*** Opening of RECORDS SHOWN ***

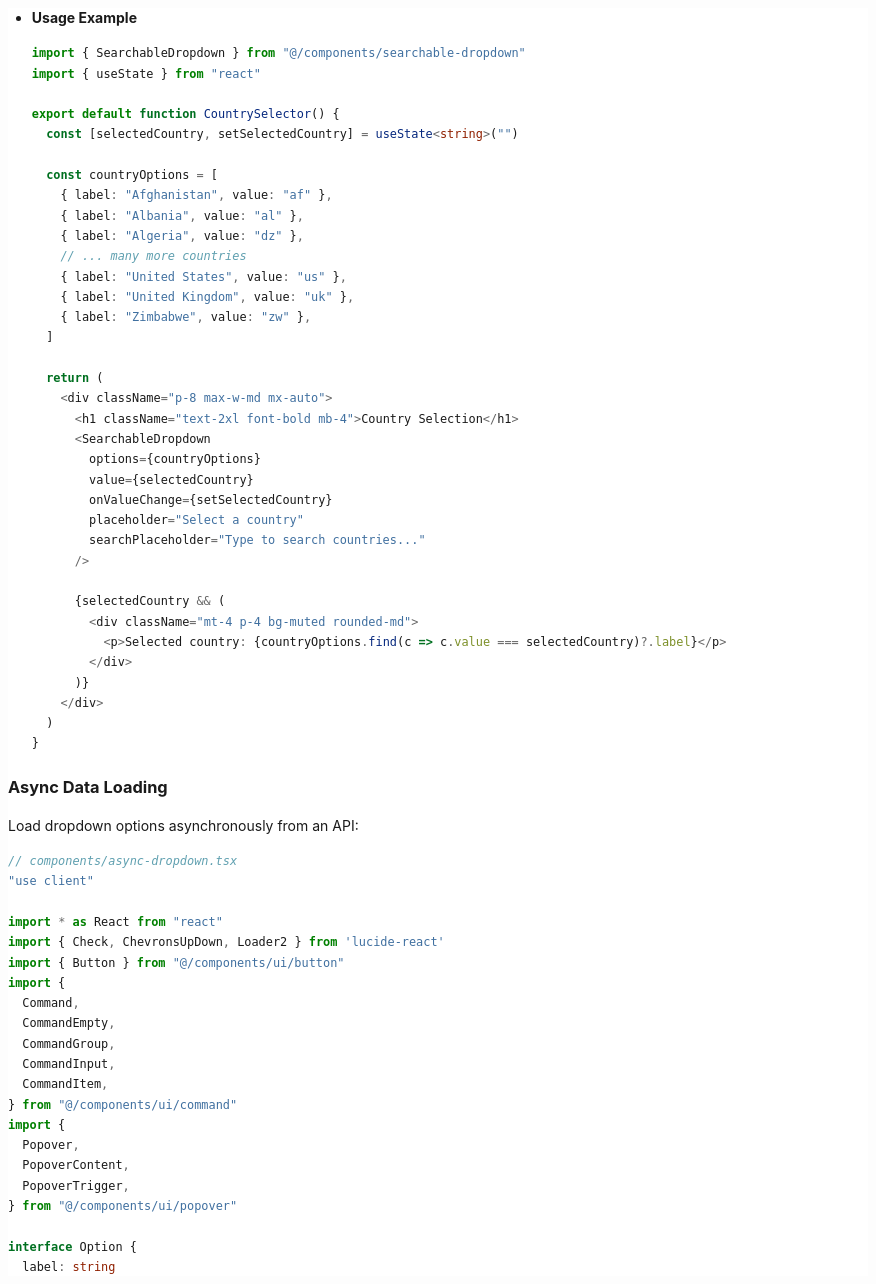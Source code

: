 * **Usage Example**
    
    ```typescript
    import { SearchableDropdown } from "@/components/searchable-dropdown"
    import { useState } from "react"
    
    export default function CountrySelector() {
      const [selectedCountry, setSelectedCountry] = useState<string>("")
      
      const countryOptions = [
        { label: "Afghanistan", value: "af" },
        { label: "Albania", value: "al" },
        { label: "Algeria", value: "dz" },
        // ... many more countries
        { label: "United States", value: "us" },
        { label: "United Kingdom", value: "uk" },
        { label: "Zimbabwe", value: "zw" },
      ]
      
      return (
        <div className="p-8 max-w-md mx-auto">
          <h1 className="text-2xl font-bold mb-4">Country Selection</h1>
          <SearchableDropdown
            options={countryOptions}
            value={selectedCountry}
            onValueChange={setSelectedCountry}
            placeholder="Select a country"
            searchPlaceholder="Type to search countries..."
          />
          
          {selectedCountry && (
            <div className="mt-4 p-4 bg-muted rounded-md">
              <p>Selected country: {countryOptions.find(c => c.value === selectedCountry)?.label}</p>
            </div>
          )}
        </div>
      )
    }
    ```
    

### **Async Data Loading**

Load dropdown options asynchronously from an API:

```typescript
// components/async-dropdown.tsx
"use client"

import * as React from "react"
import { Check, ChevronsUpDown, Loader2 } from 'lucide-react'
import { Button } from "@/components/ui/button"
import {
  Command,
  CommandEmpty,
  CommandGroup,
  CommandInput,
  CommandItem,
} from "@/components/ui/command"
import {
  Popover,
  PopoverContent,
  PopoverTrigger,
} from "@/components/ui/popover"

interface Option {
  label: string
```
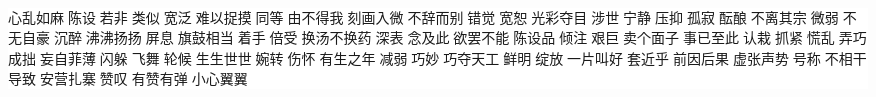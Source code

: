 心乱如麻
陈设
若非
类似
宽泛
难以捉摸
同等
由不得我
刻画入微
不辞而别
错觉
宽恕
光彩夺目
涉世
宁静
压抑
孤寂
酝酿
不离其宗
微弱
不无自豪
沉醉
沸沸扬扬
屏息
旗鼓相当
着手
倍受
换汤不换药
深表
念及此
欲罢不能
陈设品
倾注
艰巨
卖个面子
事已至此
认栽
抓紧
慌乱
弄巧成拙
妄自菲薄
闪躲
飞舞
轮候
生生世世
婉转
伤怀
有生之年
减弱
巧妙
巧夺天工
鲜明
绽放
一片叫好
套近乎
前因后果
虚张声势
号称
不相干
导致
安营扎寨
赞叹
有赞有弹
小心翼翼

*** Close of RECORDS SHOWN ***

* _WHAT THE EXERCISE ASKS_
Within the data, how many lines hold "const"? Respond with only the number.

* _RESPONSE_
2